Red Dead Redemption
Jim Kitses, in the opening pages of his influential study on the Western ‘Horizons West’, argued that the genre, one of the great American creations, was as important a creative force as the famous filmmakers – the likes of Ford, Eastwood and Peckinpah – who forged their best work within its conventions. In this respect the Western wasn’t something they transcended in the pursuit of their art, but instead a “dynamic partner”, an active canvas open to all sorts of wonderful, distinctive interpretations.

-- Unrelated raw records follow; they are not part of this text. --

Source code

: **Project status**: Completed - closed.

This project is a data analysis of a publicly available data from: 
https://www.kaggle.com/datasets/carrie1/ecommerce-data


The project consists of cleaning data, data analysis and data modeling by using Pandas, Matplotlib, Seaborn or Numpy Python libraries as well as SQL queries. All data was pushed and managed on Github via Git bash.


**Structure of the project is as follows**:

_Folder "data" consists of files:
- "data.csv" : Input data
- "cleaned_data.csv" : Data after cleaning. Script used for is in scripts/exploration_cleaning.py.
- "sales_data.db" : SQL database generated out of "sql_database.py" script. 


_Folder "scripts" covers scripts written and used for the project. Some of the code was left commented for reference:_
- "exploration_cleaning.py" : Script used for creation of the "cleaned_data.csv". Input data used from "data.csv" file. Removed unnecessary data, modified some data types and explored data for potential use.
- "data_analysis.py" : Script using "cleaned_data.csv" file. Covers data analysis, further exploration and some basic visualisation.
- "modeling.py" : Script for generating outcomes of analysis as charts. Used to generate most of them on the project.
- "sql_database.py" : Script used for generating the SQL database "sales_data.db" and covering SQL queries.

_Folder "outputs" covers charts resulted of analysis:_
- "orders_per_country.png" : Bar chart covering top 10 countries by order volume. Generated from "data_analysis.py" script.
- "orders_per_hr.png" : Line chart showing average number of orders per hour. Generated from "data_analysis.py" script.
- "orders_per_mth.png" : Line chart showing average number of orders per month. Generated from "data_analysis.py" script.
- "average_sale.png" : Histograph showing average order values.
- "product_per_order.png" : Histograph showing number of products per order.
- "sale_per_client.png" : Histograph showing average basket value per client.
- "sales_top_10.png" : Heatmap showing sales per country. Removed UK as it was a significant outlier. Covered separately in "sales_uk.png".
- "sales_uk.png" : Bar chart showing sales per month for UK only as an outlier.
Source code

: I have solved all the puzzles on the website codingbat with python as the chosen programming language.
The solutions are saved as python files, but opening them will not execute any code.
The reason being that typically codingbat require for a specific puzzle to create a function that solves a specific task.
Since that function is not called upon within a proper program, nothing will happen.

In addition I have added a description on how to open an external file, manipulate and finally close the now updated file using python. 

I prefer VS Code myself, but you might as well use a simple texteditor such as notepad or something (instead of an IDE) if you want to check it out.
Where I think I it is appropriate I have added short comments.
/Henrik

Red Dead Redemption emphatically subscribes to this theory. There are, after all, few genres whose flashpoints are as identifiable as the Western’s: the vast landscapes, the horses, duels, stagecoaches. They’re all here. By the same token there are few developers whose imprint is as recognisable as Rockstar’s: an acute understanding of the cinematic, superb writing, the baiting of moral guardians, an all-round mastery of open-world gaming. The result of their working together, Red Dead Redemption is something of an anomaly. It is as much of a eulogy to the death of the old West as, for example, Unforgiven, whilst simultaneously standing as the most refined example yet of that most modern of mediums, the sandbox videogame.

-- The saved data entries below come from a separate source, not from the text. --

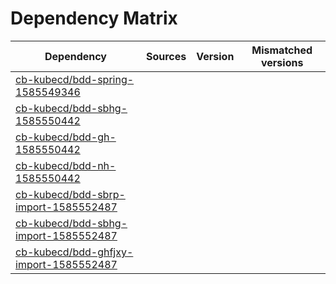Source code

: # Dependency Matrix

Dependency | Sources | Version | Mismatched versions
---------- | ------- | ------- | -------------------
[cb-kubecd/bdd-spring-1585549346](https://github.com/cb-kubecd/bdd-spring-1585549346.git) |  | []() | 
[cb-kubecd/bdd-sbhg-1585550442](https://github.com/cb-kubecd/bdd-sbhg-1585550442.git) |  | []() | 
[cb-kubecd/bdd-gh-1585550442](https://github.com/cb-kubecd/bdd-gh-1585550442.git) |  | []() | 
[cb-kubecd/bdd-nh-1585550442](https://github.com/cb-kubecd/bdd-nh-1585550442.git) |  | []() | 
[cb-kubecd/bdd-sbrp-import-1585552487](https://github.com/cb-kubecd/bdd-sbrp-import-1585552487.git) |  | []() | 
[cb-kubecd/bdd-sbhg-import-1585552487](https://github.com/cb-kubecd/bdd-sbhg-import-1585552487.git) |  | []() | 
[cb-kubecd/bdd-ghfjxy-import-1585552487](https://github.com/cb-kubecd/bdd-ghfjxy-import-1585552487.git) |  | []() | 

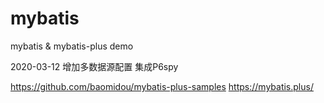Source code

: # mybatis
mybatis & mybatis-plus demo

2020-03-12
增加多数据源配置
集成P6spy

https://github.com/baomidou/mybatis-plus-samples
https://mybatis.plus/

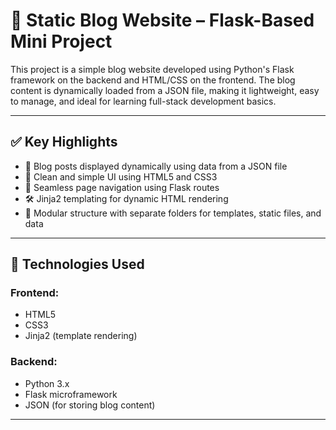 # 📰 Static Blog Website – Flask-Based Mini Project

This project is a simple blog website developed using Python's Flask framework on the backend and HTML/CSS on the frontend. The blog content is dynamically loaded from a JSON file, making it lightweight, easy to manage, and ideal for learning full-stack development basics.

---

## ✅ Key Highlights

- 📄 Blog posts displayed dynamically using data from a JSON file
- 🎨 Clean and simple UI using HTML5 and CSS3
- 🔁 Seamless page navigation using Flask routes
- 🛠 Jinja2 templating for dynamic HTML rendering
- 🧱 Modular structure with separate folders for templates, static files, and data

---

## 🧰 Technologies Used

### Frontend:
- HTML5
- CSS3
- Jinja2 (template rendering)

### Backend:
- Python 3.x
- Flask microframework
- JSON (for storing blog content)

---

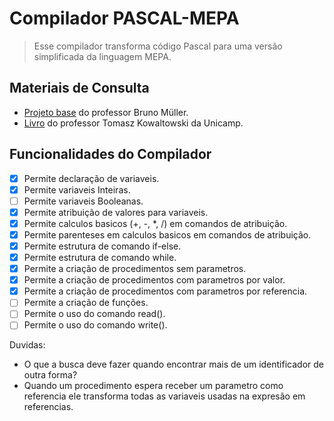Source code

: # Compilador PASCAL-MEPA
> Esse compilador transforma código Pascal para uma versão simplificada da linguagem MEPA.

## Materiais de Consulta
- [Projeto base](https://www.inf.ufpr.br/bmuller/#/ci1211) do professor Bruno Müller.
- [Livro](https://www.ic.unicamp.br/~tomasz/ilp/) do professor Tomasz Kowaltowski da Unicamp.

## Funcionalidades do Compilador
- [X] Permite declaração de variaveis.
- [X] Permite variaveis Inteiras.
- [ ] Permite variaveis Booleanas.
- [X] Permite atribuição de valores para variaveis.
- [X] Permite calculos basicos (+, -, *, /) em comandos de atribuição.
- [X] Permite parenteses em calculos basicos em comandos de atribuição.
- [X] Permite estrutura de comando if-else.
- [X] Permite estrutura de comando while.
- [X] Permite a criação de procedimentos sem parametros.
- [X] Permite a criação de procedimentos com parametros por valor.
- [X] Permite a criação de procedimentos com parametros por referencia.
- [ ] Permite a criação de funções.
- [ ] Permite o uso do comando read().
- [ ] Permite o uso do comando write().

Duvidas:
 - O que a busca deve fazer quando encontrar mais de um identificador de outra forma?
 - Quando um procedimento espera receber um parametro como referencia ele transforma todas as variaveis usadas na expresão em referencias.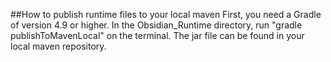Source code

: ##How to publish runtime files to your local maven
First, you need a Gradle of version 4.9 or higher. In the Obsidian_Runtime directory, run "gradle publishToMavenLocal" 
on the terminal. The jar file can be found in your local maven repository.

It tells the story of John Marston, a former outlaw whose past catches up with him when federal agents – who have kidnapped his wife and child – force him to hunt down his former gang. The synopsis underlines the morally bankrupt world that Red Dead Redemption depicts so well: the government is as brutal in its tactics as the outlaws, while Marston’s only allegiance is to his family (he frequently refuses the advances of prostitutes with the assertion “I’m a married man”). It’s telling that Marston’s tale is ostensibly framed as a revenge mission, in much the same way as Niko Bellic’s journey in GTA IV (both John and Niko also begin their respective games by disembarking from ships); Rockstar’s 2008 flawed masterwork is the obvious key reference point, but these early similarities soon give way to a game that ends up doing many things just that little bit better.
The narrative is, like in GTA IV, built on simple ingredients: a witty script packed with pathos and flashes of humour, excellent voice acting and unobtrusive cut-scene direction. You only need to play last year’s Assassin’s Creed 2 for evidence as to how getting these staples wrong can lead to a less engaging experience. In comparison Red Dead Redemption is so immersive – striking a superb balance between genre cliché and presenting a world that feels genuinely fresh, in a videogaming context – that it mostly succeeds in masking the fact there is little genuine variety or innovation to the core story missions.

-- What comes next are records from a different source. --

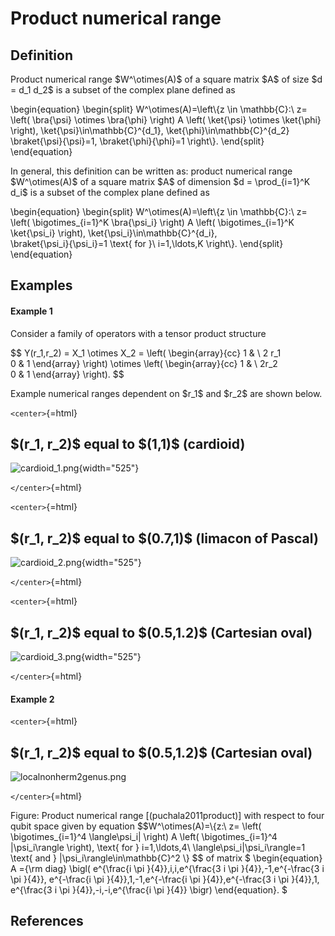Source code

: Product numerical range
=======================

Definition
----------

Product numerical range \$W\^\\otimes(A)\$ of a square matrix \$A\$ of
size \$d = d_1 d_2\$ is a subset of the complex plane defined as

\\begin{equation} \\begin{split} W\^\\otimes(A)=\\left\\{z \\in
\\mathbb{C}:\\ z= \\left( \\bra{\\psi} \\otimes \\bra{\\phi} \\right) A
\\left( \\ket{\\psi} \\otimes \\ket{\\phi} \\right),
\\ket{\\psi}\\in\\mathbb{C}\^{d_1}, \\ket{\\phi}\\in\\mathbb{C}\^{d_2}\
\\braket{\\psi}{\\psi}=1, \\braket{\\phi}{\\phi}=1 \\right\\}.
\\end{split} \\end{equation}

In general, this definition can be written as: product numerical range
\$W\^\\otimes(A)\$ of a square matrix \$A\$ of dimension \$d =
\\prod\_{i=1}\^K d_i\$ is a subset of the complex plane defined as

\\begin{equation} \\begin{split} W\^\\otimes(A)=\\left\\{z \\in
\\mathbb{C}:\\ z= \\left( \\bigotimes\_{i=1}\^K \\bra{\\psi_i} \\right)
A \\left( \\bigotimes\_{i=1}\^K \\ket{\\psi_i} \\right),
\\ket{\\psi_i}\\in\\mathbb{C}\^{d_i},\
\\braket{\\psi_i}{\\psi_i}=1 \\text{ for }\\ i=1,\\ldots,K \\right\\}.
\\end{split} \\end{equation}

Examples
--------

#### Example 1

Consider a family of operators with a tensor product structure

\$\$ Y(r_1,r_2) = X_1 \\otimes X_2 = \\left( \\begin{array}{cc} 1 & \\ 2
r_1\
0 & 1 \\end{array} \\right) \\otimes \\left( \\begin{array}{cc} 1 & \\
2r_2\
0 & 1 \\end{array} \\right). \$\$

Example numerical ranges dependent on \$r_1\$ and \$r_2\$ are shown
below.

`<center>`{=html}

  \$(r_1, r_2)\$ equal to \$(1,1)\$ (cardioid)
  --------------------------------------------------------------------------
  ![cardioid_1.png](/numerical-range/examples/cardioid_1.png){width="525"}

`</center>`{=html}

`<center>`{=html}

  \$(r_1, r_2)\$ equal to \$(0.7,1)\$ (limacon of Pascal)
  --------------------------------------------------------------------------
  ![cardioid_2.png](/numerical-range/examples/cardioid_2.png){width="525"}

`</center>`{=html}

`<center>`{=html}

  \$(r_1, r_2)\$ equal to \$(0.5,1.2)\$ (Cartesian oval)
  --------------------------------------------------------------------------
  ![cardioid_3.png](/numerical-range/examples/cardioid_3.png){width="525"}

`</center>`{=html}

#### Example 2

`<center>`{=html}

  \$(r_1, r_2)\$ equal to \$(0.5,1.2)\$ (Cartesian oval)
  --------------------------------------------------------
  ![localnonherm2genus.png](/localnonherm2genus.png)

`</center>`{=html}

Figure: Product numerical range \[(puchala2011product)\] with respect to
four qubit space given by equation \$\$W\^\\otimes(A)=\\{z:\\ z= \\left(
\\bigotimes\_{i=1}\^4 \\langle\\psi_i\| \\right) A \\left(
\\bigotimes\_{i=1}\^4 \|\\psi_i\\rangle \\right), \\text{ for }
i=1,\\ldots,4\\ \\langle\\psi_i\|\\psi_i\\rangle=1 \\text{ and }
\|\\psi_i\\rangle\\in\\mathbb{C}\^2 \\} \$\$ of matrix \$
\\begin{equation} A ={\\rm diag} \\bigl( e\^{\\frac{i \\pi
}{4}},i,i,e\^{\\frac{3 i \\pi }{4}},-1,e\^{-\\frac{3 i \\pi }{4}},
e\^{-\\frac{i \\pi }{4}},1,-1,e\^{-\\frac{i \\pi }{4}},e\^{-\\frac{3 i
\\pi }{4}},1, e\^{\\frac{3 i \\pi }{4}},-i,-i,e\^{\\frac{i \\pi }{4}}
\\bigr) \\end{equation}. \$

References
----------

A lot of this success is because the setting, all glorious vistas and dusty Mexican canyons, doesn’t allow for the predictable ham-fisted parodies of a contemporary Liberty City. GTA IV had already made steps towards a greater degree of gravitas, but here in Red Dead Redemption it’s the real deal. The romantic possibilities of the landscape, coupled with a subtle score, reach beyond the surface fiction; ironic that the most gratifying open-world to date should be one so barren and realistic.